Dava sonunda, alacaklı haklı görülürse, takip kaldığı yerden devam eder. Alacaklı, takibin durmasından dolayı uğradığı zararı ve yine talep ettiyse alacağın %20’sinden aşağı olmayacak mahkemenin uygun gördüğü kötüniyet tazminatına hak kazanır. Davayı kaybeden borçlu, yargılama giderleri ve karşı tarafın avukatı varsa vekalet ücretini de ödemek zorunda kalır.
İcra Takibinden Sonra Açılan Menfi Tespit Davası’nda ise; borçlu tarafından takibe itiraz edildiyse, bu durumda borçlunun hukuki yararının varlığından bahsedilemez. Bu nedenle icra takibinden sonra açılacak menfi tespit davası kesinleşmiş icra takipleri ile ilgili açılabilir.
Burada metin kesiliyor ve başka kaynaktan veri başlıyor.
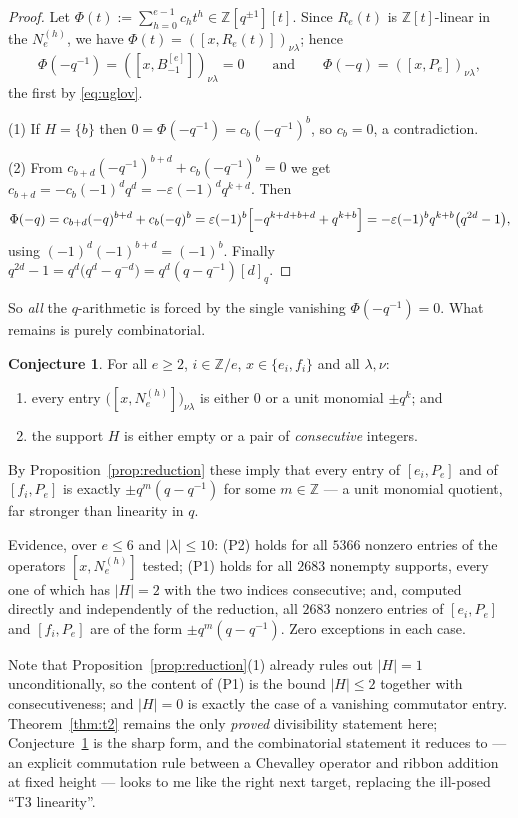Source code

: \documentclass[11pt]{article}
\theoremstyle{plain}
\theoremstyle{definition}
\newtheorem{conjecture}[theorem]{Conjecture}
\newcommand{\qq}{(q-q^{-1})}
\newcommand{\Bm}{B_{-1}^{[e]}}
\newcommand{\N}[1]{N_e^{(#1)}}
\begin{document}
\begin{proof}
Let $\Phi(t):=\sum_{h=0}^{e-1}c_h t^h\in\mathbb{Z}[q^{\pm1}][t]$.  Since
$R_e(t)$ is $\mathbb{Z}[t]$-linear in the $\N{h}$, we have
$\Phi(t)=([x,R_e(t)])_{\nu\lambda}$; hence
\[
  \Phi(-q^{-1})=([x,\Bm])_{\nu\lambda}=0
  \qquad\text{and}\qquad
  \Phi(-q)=([x,P_e])_{\nu\lambda},
\]
the first by \eqref{eq:uglov}.

(1) If $H=\{b\}$ then $0=\Phi(-q^{-1})=c_b(-q^{-1})^{b}$, so $c_b=0$, a
contradiction.

(2) From $c_{b+d}(-q^{-1})^{b+d}+c_b(-q^{-1})^{b}=0$ we get
$c_{b+d}=-c_b(-1)^{d}q^{d}=-\varepsilon(-1)^{d}q^{k+d}$.  Then
\[
  \Phi(-q)=c_{b+d}(-q)^{b+d}+c_b(-q)^{b}
   =\varepsilon(-1)^{b}\Bigl[-q^{k+d+b+d}+q^{k+b}\Bigr]
   =-\varepsilon(-1)^{b}q^{k+b}\bigl(q^{2d}-1\bigr),
\]
using $(-1)^{d}(-1)^{b+d}=(-1)^{b}$.  Finally
$q^{2d}-1=q^{d}\bigl(q^{d}-q^{-d}\bigr)=q^{d}\qq[d]_q$.
\end{proof}

So \emph{all} the $q$-arithmetic is forced by the single vanishing
$\Phi(-q^{-1})=0$.  What remains is purely combinatorial.

\begin{conjecture}\label{conj:sharp}
For all $e\ge2$, $i\in\mathbb{Z}/e$, $x\in\{e_i,f_i\}$ and all $\lambda,\nu$:
\begin{enumerate}
\item[\textup{(P2)}] every entry $\bigl([x,\N{h}]\bigr)_{\nu\lambda}$ is
  either $0$ or a unit monomial $\pm q^{k}$; and
\item[\textup{(P1)}] the support $H$ is either empty or a pair of
  \emph{consecutive} integers.
\end{enumerate}
By Proposition~\ref{prop:reduction} these imply that every entry of
$[e_i,P_e]$ and of $[f_i,P_e]$ is exactly $\pm q^{m}\qq$ for some
$m\in\mathbb{Z}$ --- a unit monomial quotient, far stronger than linearity in
$q$.
\end{conjecture}

Evidence, over $e\le6$ and $|\lambda|\le10$: (P2) holds for all $5366$
nonzero entries of the operators $[x,\N{h}]$ tested; (P1) holds for all
$2683$ nonempty supports, every one of which has $|H|=2$ with the two indices
consecutive; and, computed directly and independently of the reduction, all
$2683$ nonzero entries of $[e_i,P_e]$ and $[f_i,P_e]$ are of the form
$\pm q^{m}\qq$.  Zero exceptions in each case.

Note that Proposition~\ref{prop:reduction}(1) already rules out $|H|=1$
unconditionally, so the content of (P1) is the bound $|H|\le2$ together with
consecutiveness; and $|H|=0$ is exactly the case of a vanishing commutator
entry.  Theorem~\ref{thm:t2} remains the only \emph{proved} divisibility
statement here; Conjecture~\ref{conj:sharp} is the sharp form, and the
combinatorial statement it reduces to --- an explicit commutation rule
between a Chevalley operator and ribbon addition at fixed height --- looks to
me like the right next target, replacing the ill-posed ``T3 linearity''.
\end{document}
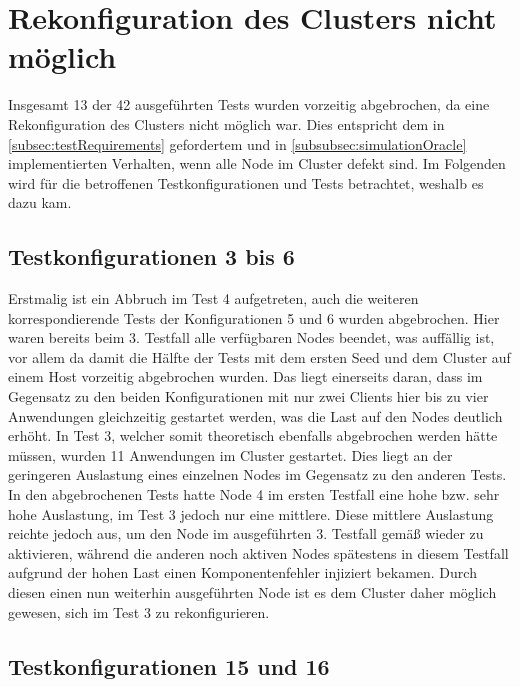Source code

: \section{Rekonfiguration des Clusters nicht möglich}
\label{sec:noReconfig}

Insgesamt 13 der 42 ausgeführten Tests wurden vorzeitig abgebrochen, da eine Rekonfiguration des Clusters nicht möglich war.
Dies entspricht dem in \cref{subsec:testRequirements} gefordertem und in \cref{subsubsec:simulationOracle} implementierten Verhalten, wenn alle Node im Cluster defekt sind.
Im Folgenden wird für die betroffenen Testkonfigurationen und Tests betrachtet, weshalb es dazu kam.

\subsection{Testkonfigurationen 3 bis 6}
\label{subsec:noReconf36}

Erstmalig ist ein Abbruch im Test 4 aufgetreten, auch die weiteren korrespondierende Tests der Konfigurationen 5 und 6 wurden abgebrochen.
Hier waren bereits beim 3. Testfall alle verfügbaren Nodes beendet, was auffällig ist, vor allem da damit die Hälfte der Tests mit dem ersten Seed und dem Cluster auf einem Host vorzeitig abgebrochen wurden.
Das liegt einerseits daran, dass im Gegensatz zu den beiden Konfigurationen mit nur zwei Clients hier bis zu vier Anwendungen gleichzeitig gestartet werden, was die Last auf den Nodes deutlich erhöht.
In Test 3, welcher somit theoretisch ebenfalls abgebrochen werden hätte müssen, wurden 11 Anwendungen im Cluster gestartet.
Dies liegt an der geringeren Auslastung eines einzelnen Nodes im Gegensatz zu den anderen Tests.
In den abgebrochenen Tests hatte Node 4 im ersten Testfall eine hohe bzw. sehr hohe Auslastung, im Test 3 jedoch nur eine mittlere.
Diese mittlere Auslastung reichte jedoch aus, um den Node im ausgeführten 3. Testfall gemäß  wieder zu aktivieren, während die anderen noch aktiven Nodes spätestens in diesem Testfall aufgrund der hohen Last einen Komponentenfehler injiziert bekamen.
Durch diesen einen nun weiterhin ausgeführten Node ist es dem Cluster daher möglich gewesen, sich im Test 3 zu rekonfigurieren.

\subsection{Testkonfigurationen 15 und 16}
\label{subsec:noReconf1516}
Borçlu, ihtiyati tedbir talepli olarak bu davayı açarsa, alacağın %15’inden az olmamak üzere mahkemenin uygun gördüğü bir miktar teminatı yatırarak, satış işlemlerinin durdurulmasını sağlayabilir. Ancak icra takibinden önce açılan icra takibinden farklı olarak, yatırılan teminat, takibi ve haciz işlemlerini durdurmaz.
Uygulamada davacı, alacağın en az %15’i kadar bir teminatı davayı açtığı mahkeme veznesine yatırarak tedbir talebini alır. Ardından icra dosyasındaki borcu asil ve ferileriyle birlikte, icra dairesine yatırır. Borçlu, mahkemenin hükmettiği en az %15 tutarındaki teminatı yatırdığından, icra dairesine yatırılan para alacaklıya verilmez, dava sonuna kadar icra dairesi kasasında depo edilir. Dolayısıyla borçlu alacağın %115’i kadar teminat yatırarak takibin ve haciz işlemlerinin durmasını sağlayabilir.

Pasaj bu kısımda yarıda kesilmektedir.